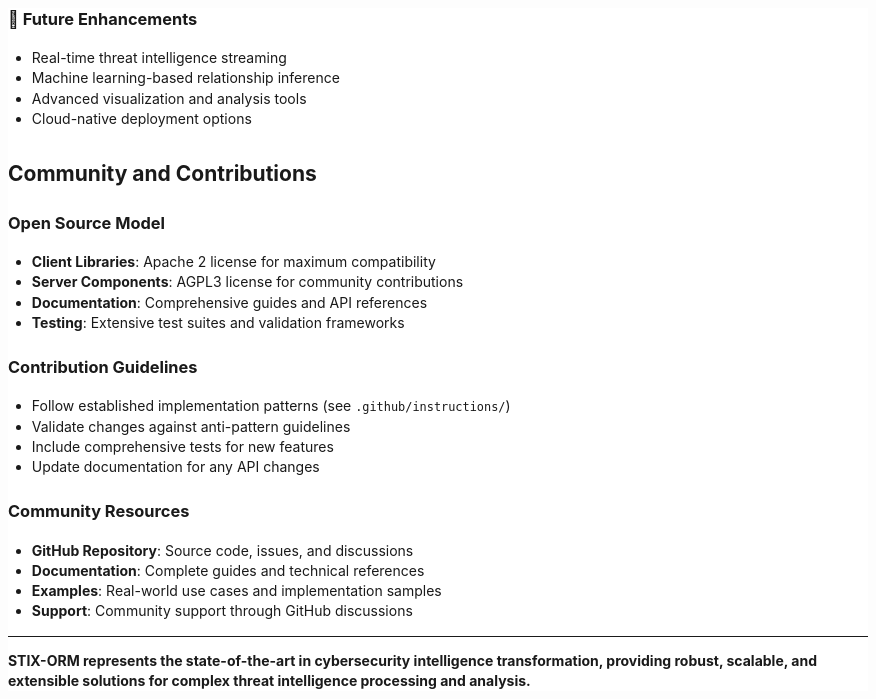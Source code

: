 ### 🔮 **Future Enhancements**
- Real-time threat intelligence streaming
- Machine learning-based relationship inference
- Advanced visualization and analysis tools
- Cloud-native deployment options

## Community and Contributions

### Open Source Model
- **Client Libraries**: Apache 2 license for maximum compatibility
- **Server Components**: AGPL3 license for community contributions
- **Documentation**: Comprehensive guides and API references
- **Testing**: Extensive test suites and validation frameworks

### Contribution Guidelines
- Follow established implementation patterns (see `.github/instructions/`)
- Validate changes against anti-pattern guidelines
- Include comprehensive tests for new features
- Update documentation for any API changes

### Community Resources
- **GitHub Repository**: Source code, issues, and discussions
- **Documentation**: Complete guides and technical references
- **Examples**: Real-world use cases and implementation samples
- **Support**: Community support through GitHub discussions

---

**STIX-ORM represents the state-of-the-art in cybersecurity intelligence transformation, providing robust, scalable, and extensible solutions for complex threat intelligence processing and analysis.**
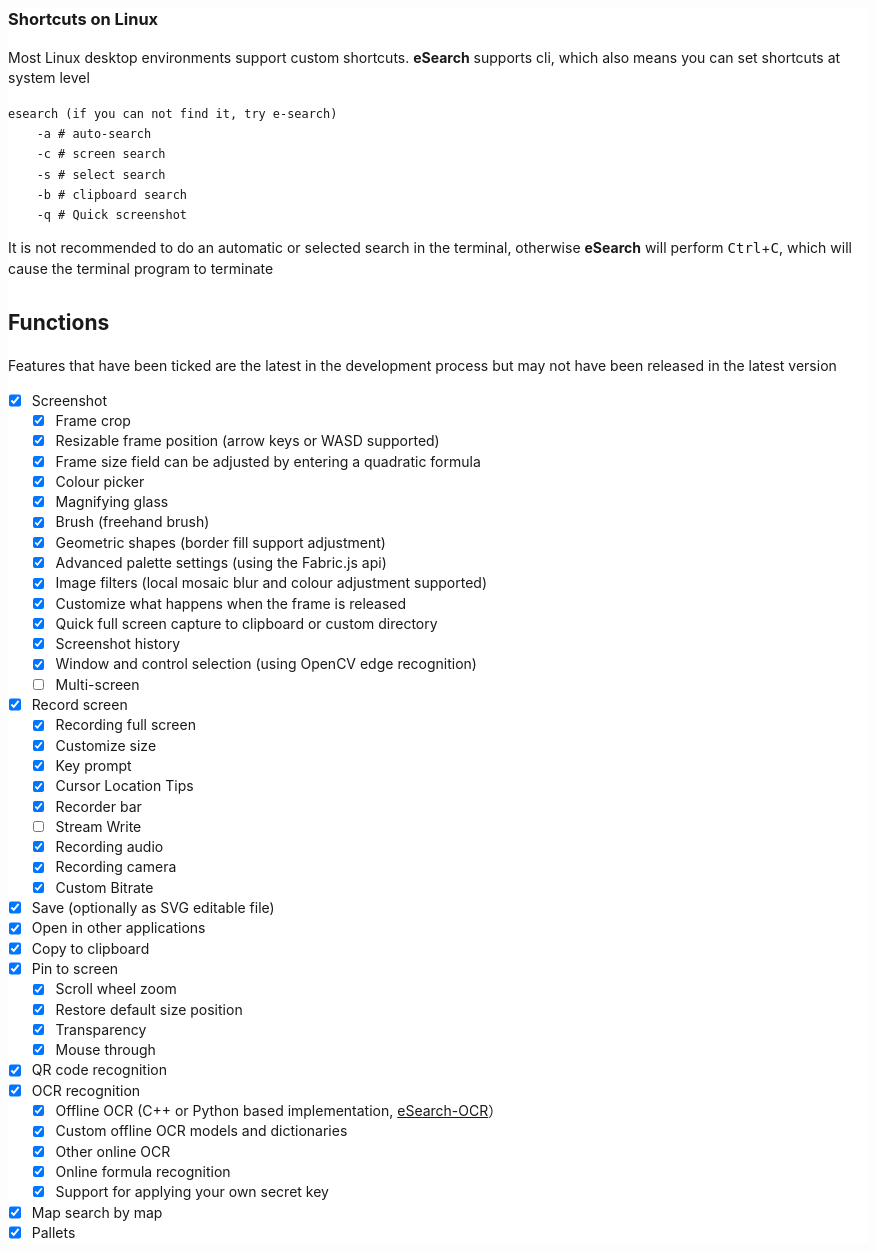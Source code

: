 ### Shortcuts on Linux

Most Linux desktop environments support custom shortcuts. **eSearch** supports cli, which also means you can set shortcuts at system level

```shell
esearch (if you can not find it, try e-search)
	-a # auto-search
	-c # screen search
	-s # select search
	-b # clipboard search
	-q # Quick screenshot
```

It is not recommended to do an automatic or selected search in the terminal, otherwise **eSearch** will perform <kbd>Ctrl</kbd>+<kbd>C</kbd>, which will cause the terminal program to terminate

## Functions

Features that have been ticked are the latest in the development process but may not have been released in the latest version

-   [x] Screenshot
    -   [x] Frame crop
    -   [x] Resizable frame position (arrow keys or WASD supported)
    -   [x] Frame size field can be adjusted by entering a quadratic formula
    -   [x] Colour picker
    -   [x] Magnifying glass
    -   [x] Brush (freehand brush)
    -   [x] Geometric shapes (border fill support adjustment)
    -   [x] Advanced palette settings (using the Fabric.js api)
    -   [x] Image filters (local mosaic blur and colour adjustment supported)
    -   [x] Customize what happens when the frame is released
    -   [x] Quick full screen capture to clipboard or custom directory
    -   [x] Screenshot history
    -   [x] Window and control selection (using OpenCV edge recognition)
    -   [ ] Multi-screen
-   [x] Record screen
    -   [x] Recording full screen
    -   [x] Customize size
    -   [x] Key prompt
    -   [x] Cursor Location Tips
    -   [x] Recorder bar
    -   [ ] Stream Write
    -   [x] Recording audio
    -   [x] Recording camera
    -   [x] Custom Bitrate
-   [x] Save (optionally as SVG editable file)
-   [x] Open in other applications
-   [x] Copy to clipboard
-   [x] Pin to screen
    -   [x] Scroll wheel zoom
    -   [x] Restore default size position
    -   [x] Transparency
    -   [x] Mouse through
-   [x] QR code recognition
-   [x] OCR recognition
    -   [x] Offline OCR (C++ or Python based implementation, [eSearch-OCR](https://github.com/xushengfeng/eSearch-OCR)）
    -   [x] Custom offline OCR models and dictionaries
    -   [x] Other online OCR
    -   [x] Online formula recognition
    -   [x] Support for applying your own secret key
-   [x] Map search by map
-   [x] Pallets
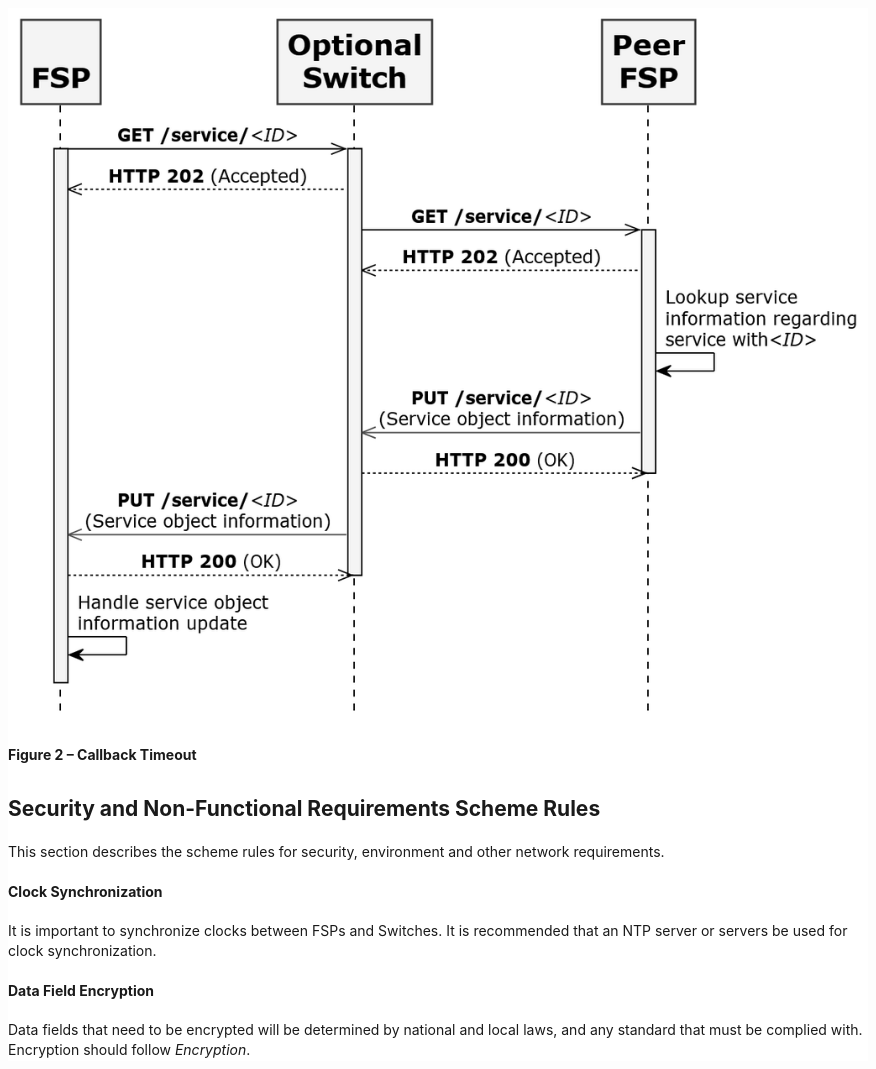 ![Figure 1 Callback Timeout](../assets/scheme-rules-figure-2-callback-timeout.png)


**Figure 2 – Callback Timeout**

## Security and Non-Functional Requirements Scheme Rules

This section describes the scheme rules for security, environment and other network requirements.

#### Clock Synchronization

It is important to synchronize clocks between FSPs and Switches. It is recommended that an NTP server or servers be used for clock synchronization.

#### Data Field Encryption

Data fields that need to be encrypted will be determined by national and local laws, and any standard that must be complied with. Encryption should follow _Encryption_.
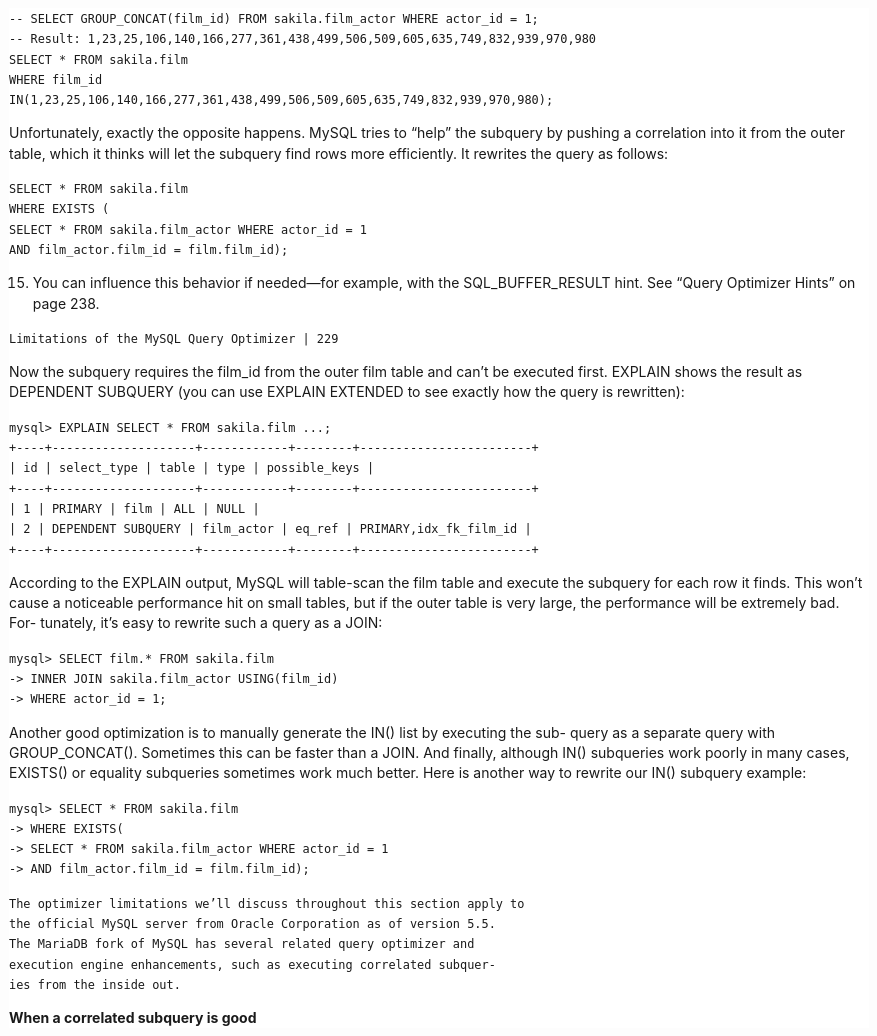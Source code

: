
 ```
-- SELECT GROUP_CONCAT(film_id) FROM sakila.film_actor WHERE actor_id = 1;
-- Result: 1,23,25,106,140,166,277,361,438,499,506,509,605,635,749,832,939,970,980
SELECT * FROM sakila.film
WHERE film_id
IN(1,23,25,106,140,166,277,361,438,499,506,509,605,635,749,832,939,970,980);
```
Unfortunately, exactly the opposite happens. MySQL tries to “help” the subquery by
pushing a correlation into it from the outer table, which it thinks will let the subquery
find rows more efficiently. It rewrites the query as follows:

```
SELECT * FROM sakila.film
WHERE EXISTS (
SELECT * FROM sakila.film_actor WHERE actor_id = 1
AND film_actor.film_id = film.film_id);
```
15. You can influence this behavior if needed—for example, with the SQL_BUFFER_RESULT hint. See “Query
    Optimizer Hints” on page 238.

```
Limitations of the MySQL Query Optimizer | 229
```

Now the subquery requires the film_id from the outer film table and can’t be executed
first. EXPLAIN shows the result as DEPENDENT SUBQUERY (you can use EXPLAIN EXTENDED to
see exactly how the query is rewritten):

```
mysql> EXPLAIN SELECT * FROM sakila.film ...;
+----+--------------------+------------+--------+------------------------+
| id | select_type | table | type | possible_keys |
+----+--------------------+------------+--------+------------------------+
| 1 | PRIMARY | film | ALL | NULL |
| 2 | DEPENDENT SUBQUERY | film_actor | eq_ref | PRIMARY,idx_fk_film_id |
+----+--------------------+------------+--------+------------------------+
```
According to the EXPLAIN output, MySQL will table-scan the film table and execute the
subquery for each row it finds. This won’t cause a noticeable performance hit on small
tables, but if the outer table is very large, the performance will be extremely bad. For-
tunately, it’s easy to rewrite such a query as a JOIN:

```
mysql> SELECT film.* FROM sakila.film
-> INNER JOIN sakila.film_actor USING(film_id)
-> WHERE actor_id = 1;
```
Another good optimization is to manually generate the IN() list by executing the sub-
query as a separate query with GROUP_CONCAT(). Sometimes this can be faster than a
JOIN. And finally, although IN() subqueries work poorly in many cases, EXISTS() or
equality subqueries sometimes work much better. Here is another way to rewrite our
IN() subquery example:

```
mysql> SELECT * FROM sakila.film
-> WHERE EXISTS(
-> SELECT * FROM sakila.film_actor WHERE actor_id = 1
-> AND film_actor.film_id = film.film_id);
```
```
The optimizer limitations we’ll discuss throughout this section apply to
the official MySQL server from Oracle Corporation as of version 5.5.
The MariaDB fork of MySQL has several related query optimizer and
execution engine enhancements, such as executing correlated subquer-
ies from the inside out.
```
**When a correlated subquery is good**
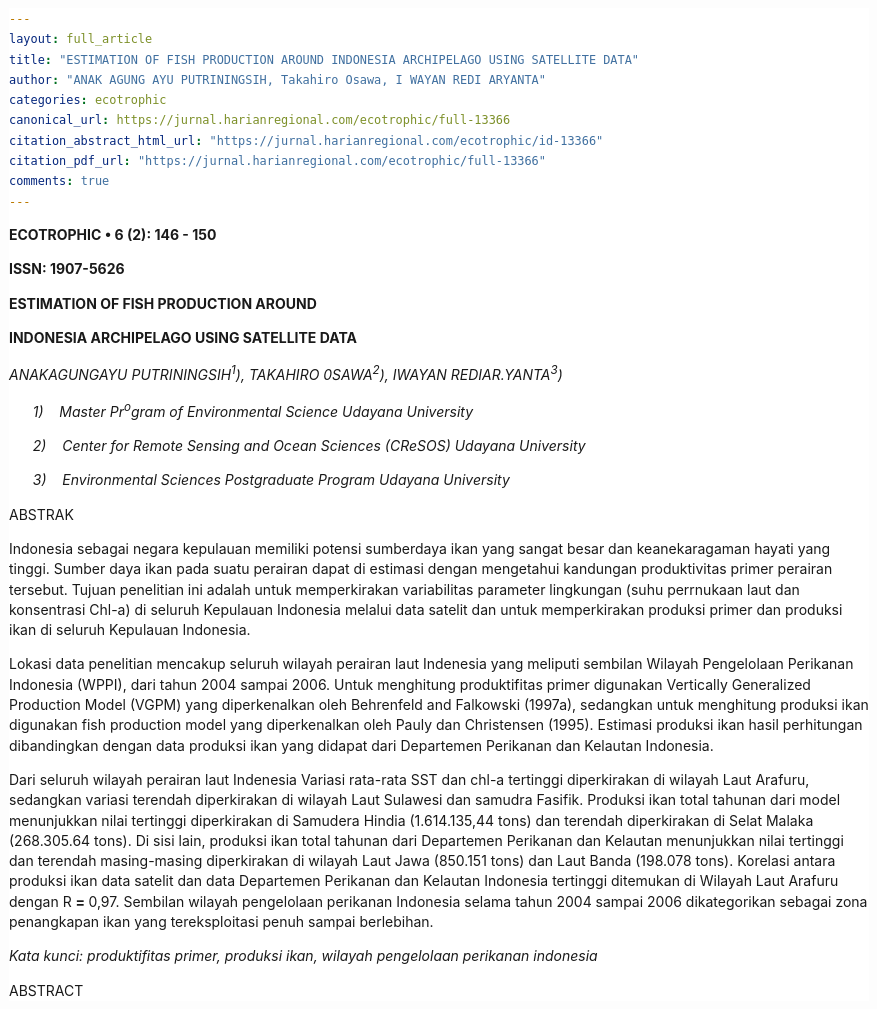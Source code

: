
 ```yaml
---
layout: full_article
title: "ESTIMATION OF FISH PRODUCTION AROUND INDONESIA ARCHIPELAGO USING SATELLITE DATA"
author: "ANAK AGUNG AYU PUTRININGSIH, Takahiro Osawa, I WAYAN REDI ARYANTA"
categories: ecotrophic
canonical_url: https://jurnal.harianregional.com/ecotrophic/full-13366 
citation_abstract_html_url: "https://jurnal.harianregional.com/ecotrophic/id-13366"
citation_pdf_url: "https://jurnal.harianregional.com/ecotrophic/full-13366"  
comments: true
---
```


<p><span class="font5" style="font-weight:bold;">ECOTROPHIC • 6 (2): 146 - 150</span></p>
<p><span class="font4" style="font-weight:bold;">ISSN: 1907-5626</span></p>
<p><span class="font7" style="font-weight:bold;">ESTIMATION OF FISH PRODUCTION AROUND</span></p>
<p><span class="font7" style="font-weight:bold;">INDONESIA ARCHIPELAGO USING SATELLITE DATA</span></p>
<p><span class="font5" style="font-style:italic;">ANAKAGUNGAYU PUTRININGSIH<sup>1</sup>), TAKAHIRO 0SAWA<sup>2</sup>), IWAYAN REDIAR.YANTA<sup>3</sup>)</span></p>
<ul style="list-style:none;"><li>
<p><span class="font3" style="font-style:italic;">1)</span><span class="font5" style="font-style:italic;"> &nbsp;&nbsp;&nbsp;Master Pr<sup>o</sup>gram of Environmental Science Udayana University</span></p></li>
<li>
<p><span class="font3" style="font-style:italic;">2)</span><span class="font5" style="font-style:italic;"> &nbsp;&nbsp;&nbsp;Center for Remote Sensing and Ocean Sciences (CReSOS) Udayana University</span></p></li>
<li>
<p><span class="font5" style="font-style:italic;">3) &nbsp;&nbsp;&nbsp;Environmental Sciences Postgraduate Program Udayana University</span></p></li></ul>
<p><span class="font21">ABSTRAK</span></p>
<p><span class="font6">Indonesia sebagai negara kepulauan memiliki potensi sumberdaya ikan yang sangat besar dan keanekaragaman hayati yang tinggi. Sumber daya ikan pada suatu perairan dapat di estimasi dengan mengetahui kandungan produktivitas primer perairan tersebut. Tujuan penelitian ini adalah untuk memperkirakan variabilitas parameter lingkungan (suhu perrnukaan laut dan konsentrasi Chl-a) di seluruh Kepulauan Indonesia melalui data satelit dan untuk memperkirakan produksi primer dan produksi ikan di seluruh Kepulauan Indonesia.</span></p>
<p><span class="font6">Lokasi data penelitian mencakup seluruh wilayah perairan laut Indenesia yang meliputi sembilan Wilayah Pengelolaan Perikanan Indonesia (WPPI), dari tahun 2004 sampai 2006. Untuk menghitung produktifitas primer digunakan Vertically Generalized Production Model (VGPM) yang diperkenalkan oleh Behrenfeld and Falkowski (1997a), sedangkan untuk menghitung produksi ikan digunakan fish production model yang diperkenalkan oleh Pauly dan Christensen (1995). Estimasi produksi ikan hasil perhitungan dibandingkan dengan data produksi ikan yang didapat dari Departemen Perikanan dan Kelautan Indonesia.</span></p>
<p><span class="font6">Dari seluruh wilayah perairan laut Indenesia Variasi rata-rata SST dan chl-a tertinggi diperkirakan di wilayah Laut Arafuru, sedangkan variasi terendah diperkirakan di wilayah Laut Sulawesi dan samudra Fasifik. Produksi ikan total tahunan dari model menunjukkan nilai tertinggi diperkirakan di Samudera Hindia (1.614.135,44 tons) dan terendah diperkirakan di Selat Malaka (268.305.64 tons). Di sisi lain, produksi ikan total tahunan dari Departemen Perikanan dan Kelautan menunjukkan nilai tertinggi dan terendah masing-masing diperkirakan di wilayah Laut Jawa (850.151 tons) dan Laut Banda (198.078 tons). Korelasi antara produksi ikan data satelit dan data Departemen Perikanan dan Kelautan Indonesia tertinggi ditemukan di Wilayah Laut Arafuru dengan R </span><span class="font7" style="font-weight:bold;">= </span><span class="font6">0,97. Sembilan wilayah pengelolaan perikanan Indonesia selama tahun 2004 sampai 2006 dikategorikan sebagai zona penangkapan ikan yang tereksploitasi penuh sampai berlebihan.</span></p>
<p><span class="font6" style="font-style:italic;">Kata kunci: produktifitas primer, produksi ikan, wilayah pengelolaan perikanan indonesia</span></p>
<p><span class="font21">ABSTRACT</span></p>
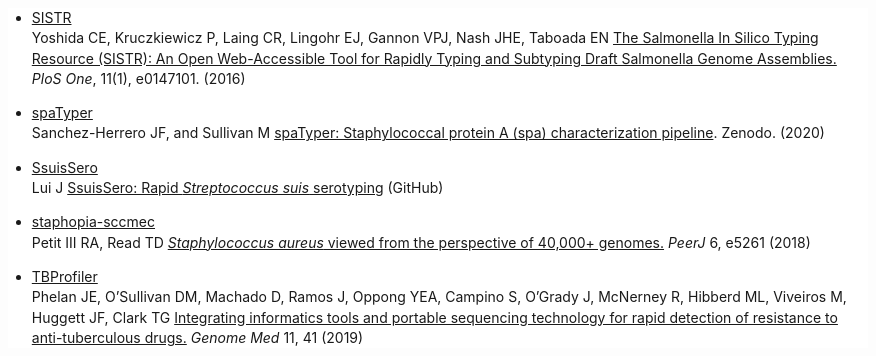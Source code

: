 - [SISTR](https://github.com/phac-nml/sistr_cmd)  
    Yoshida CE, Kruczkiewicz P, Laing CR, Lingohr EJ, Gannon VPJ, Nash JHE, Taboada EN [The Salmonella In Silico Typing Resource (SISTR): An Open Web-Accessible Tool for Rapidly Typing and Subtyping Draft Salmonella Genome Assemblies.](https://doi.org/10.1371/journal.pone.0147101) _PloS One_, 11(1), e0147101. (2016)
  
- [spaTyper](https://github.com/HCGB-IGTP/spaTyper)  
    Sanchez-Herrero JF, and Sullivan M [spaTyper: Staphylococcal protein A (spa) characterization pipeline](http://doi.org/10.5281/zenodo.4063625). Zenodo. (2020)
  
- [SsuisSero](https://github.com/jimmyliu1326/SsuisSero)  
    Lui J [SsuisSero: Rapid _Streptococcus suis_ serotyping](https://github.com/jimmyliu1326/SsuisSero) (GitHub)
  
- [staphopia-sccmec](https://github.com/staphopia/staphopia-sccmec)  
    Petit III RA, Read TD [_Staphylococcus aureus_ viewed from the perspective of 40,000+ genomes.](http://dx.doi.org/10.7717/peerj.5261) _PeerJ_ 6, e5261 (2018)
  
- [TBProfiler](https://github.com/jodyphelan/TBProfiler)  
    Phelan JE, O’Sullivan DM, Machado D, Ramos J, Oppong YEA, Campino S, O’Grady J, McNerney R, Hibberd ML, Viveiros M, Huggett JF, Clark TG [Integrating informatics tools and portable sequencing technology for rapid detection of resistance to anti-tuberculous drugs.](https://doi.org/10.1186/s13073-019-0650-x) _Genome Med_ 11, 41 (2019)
::::
* Task to carry out: Using the entries shown above, reproduce verbatim the lines from the line bearing "[x] Screenshot history" to the line bearing "Online formula recognition", inclusive.

* Answer area:
    -   [x] Screenshot history
    -   [x] Window and control selection (using OpenCV edge recognition)
    -   [ ] Multi-screen
-   [x] Record screen
    -   [x] Recording full screen
    -   [x] Customize size
    -   [x] Key prompt
    -   [x] Cursor Location Tips
    -   [x] Recorder bar
    -   [ ] Stream Write
    -   [x] Recording audio
    -   [x] Recording camera
    -   [x] Custom Bitrate
-   [x] Save (optionally as SVG editable file)
-   [x] Open in other applications
-   [x] Copy to clipboard
-   [x] Pin to screen
    -   [x] Scroll wheel zoom
    -   [x] Restore default size position
    -   [x] Transparency
    -   [x] Mouse through
-   [x] QR code recognition
-   [x] OCR recognition
    -   [x] Offline OCR (C++ or Python based implementation, [eSearch-OCR](https://github.com/xushengfeng/eSearch-OCR)）
    -   [x] Custom offline OCR models and dictionaries
    -   [x] Other online OCR
    -   [x] Online formula recognition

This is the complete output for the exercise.